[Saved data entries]
────────────────
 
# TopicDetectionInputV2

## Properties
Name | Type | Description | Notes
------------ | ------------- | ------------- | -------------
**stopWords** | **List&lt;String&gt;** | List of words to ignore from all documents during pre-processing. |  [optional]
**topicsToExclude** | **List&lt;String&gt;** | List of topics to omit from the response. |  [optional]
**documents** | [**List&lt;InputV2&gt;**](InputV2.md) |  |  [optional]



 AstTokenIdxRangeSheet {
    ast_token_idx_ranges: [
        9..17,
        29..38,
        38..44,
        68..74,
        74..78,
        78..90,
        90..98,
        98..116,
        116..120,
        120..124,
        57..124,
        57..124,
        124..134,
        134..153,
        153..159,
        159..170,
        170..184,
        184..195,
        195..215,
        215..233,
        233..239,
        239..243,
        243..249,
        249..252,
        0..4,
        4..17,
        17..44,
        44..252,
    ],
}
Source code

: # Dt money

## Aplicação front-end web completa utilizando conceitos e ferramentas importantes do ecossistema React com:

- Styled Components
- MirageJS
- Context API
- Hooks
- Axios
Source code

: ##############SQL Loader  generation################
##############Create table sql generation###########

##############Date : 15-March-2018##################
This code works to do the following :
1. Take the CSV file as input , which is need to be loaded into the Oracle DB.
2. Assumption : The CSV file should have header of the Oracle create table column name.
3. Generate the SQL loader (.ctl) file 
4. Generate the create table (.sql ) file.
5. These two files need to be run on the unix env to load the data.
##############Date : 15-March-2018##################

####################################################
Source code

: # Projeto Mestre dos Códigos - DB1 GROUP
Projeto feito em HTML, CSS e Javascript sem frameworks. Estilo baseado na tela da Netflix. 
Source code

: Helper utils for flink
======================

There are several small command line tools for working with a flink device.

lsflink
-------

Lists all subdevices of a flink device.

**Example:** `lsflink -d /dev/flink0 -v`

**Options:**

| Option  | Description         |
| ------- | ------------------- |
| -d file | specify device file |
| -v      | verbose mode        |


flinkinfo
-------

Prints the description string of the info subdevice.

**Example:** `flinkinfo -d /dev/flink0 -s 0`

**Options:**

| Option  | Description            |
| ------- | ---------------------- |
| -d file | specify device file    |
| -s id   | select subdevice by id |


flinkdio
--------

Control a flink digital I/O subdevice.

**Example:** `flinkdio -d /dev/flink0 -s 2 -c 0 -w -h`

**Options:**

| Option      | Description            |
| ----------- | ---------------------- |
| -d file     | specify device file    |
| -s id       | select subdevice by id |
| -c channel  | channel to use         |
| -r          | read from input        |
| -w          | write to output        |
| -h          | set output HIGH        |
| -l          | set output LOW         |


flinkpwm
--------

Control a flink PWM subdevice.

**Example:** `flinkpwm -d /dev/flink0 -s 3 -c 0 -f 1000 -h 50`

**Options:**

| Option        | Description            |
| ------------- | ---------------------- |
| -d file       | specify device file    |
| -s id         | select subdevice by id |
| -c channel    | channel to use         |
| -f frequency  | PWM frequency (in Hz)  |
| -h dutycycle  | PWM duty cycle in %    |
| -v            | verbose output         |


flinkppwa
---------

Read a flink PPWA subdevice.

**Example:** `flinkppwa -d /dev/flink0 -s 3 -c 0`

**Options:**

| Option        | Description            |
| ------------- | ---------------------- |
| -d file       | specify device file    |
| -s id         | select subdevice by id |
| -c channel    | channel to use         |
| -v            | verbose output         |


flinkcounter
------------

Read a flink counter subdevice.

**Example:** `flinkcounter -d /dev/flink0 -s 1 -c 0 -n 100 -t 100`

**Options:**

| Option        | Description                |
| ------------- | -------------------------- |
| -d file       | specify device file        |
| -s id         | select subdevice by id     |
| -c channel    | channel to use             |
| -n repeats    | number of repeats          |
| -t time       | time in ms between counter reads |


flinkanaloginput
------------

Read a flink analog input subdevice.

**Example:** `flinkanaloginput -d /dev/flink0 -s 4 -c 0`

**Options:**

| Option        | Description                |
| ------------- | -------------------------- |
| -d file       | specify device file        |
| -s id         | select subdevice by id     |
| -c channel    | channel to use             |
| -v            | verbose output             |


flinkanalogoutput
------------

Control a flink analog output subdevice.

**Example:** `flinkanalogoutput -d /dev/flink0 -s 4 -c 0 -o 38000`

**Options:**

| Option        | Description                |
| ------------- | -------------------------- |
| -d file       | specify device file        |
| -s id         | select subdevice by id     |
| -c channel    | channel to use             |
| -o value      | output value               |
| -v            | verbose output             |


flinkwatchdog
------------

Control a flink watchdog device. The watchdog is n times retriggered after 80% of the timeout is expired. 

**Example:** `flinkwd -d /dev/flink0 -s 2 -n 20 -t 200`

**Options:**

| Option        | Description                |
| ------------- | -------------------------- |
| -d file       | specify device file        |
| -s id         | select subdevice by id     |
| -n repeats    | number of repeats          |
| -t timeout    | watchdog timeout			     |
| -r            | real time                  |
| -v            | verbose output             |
────────────────
(What you will do):
The answer must be all of the entries, restated exactly.

(Output for this task):
# TopicDetectionInputV2

## Properties
Name | Type | Description | Notes
------------ | ------------- | ------------- | -------------
**stopWords** | **List&lt;String&gt;** | List of words to ignore from all documents during pre-processing. |  [optional]
**topicsToExclude** | **List&lt;String&gt;** | List of topics to omit from the response. |  [optional]
**documents** | [**List&lt;InputV2&gt;**](InputV2.md) |  |  [optional]



 AstTokenIdxRangeSheet {
    ast_token_idx_ranges: [
        9..17,
        29..38,
        38..44,
        68..74,
        74..78,
        78..90,
        90..98,
        98..116,
        116..120,
        120..124,
        57..124,
        57..124,
        124..134,
        134..153,
        153..159,
        159..170,
        170..184,
        184..195,
        195..215,
        215..233,
        233..239,
        239..243,
        243..249,
        249..252,
        0..4,
        4..17,
        17..44,
        44..252,
    ],
}
Source code

: # Dt money

## Aplicação front-end web completa utilizando conceitos e ferramentas importantes do ecossistema React com:

- Styled Components
- MirageJS
- Context API
- Hooks
- Axios
Source code

: ##############SQL Loader  generation################
##############Create table sql generation###########

##############Date : 15-March-2018##################
This code works to do the following :
1. Take the CSV file as input , which is need to be loaded into the Oracle DB.
2. Assumption : The CSV file should have header of the Oracle create table column name.
3. Generate the SQL loader (.ctl) file 
4. Generate the create table (.sql ) file.
5. These two files need to be run on the unix env to load the data.
##############Date : 15-March-2018##################

####################################################
Source code

: # Projeto Mestre dos Códigos - DB1 GROUP
Projeto feito em HTML, CSS e Javascript sem frameworks. Estilo baseado na tela da Netflix. 
Source code

: Helper utils for flink
======================

There are several small command line tools for working with a flink device.

lsflink
-------

Lists all subdevices of a flink device.

**Example:** `lsflink -d /dev/flink0 -v`

**Options:**

| Option  | Description         |
| ------- | ------------------- |
| -d file | specify device file |
| -v      | verbose mode        |


flinkinfo
-------

Prints the description string of the info subdevice.

**Example:** `flinkinfo -d /dev/flink0 -s 0`

**Options:**

| Option  | Description            |
| ------- | ---------------------- |
| -d file | specify device file    |
| -s id   | select subdevice by id |


flinkdio
--------

Control a flink digital I/O subdevice.

**Example:** `flinkdio -d /dev/flink0 -s 2 -c 0 -w -h`

**Options:**

| Option      | Description            |
| ----------- | ---------------------- |
| -d file     | specify device file    |
| -s id       | select subdevice by id |
| -c channel  | channel to use         |
| -r          | read from input        |
| -w          | write to output        |
| -h          | set output HIGH        |
| -l          | set output LOW         |


flinkpwm
--------

Control a flink PWM subdevice.

**Example:** `flinkpwm -d /dev/flink0 -s 3 -c 0 -f 1000 -h 50`

**Options:**

| Option        | Description            |
| ------------- | ---------------------- |
| -d file       | specify device file    |
| -s id         | select subdevice by id |
| -c channel    | channel to use         |
| -f frequency  | PWM frequency (in Hz)  |
| -h dutycycle  | PWM duty cycle in %    |
| -v            | verbose output         |


flinkppwa
---------

Read a flink PPWA subdevice.

**Example:** `flinkppwa -d /dev/flink0 -s 3 -c 0`

**Options:**

| Option        | Description            |
| ------------- | ---------------------- |
| -d file       | specify device file    |
| -s id         | select subdevice by id |
| -c channel    | channel to use         |
| -v            | verbose output         |


flinkcounter
------------

Read a flink counter subdevice.

**Example:** `flinkcounter -d /dev/flink0 -s 1 -c 0 -n 100 -t 100`

**Options:**

| Option        | Description                |
| ------------- | -------------------------- |
| -d file       | specify device file        |
| -s id         | select subdevice by id     |
| -c channel    | channel to use             |
| -n repeats    | number of repeats          |
| -t time       | time in ms between counter reads |


flinkanaloginput
------------

Read a flink analog input subdevice.

**Example:** `flinkanaloginput -d /dev/flink0 -s 4 -c 0`

**Options:**

| Option        | Description                |
| ------------- | -------------------------- |
| -d file       | specify device file        |
| -s id         | select subdevice by id     |
| -c channel    | channel to use             |
| -v            | verbose output             |


flinkanalogoutput
------------

Control a flink analog output subdevice.

**Example:** `flinkanalogoutput -d /dev/flink0 -s 4 -c 0 -o 38000`

**Options:**

| Option        | Description                |
| ------------- | -------------------------- |
| -d file       | specify device file        |
| -s id         | select subdevice by id     |
| -c channel    | channel to use             |
| -o value      | output value               |
| -v            | verbose output             |


flinkwatchdog
------------

Control a flink watchdog device. The watchdog is n times retriggered after 80% of the timeout is expired. 

**Example:** `flinkwd -d /dev/flink0 -s 2 -n 20 -t 200`

**Options:**

| Option        | Description                |
| ------------- | -------------------------- |
| -d file       | specify device file        |
| -s id         | select subdevice by id     |
| -n repeats    | number of repeats          |
| -t timeout    | watchdog timeout			     |
| -r            | real time                  |
| -v            | verbose output             |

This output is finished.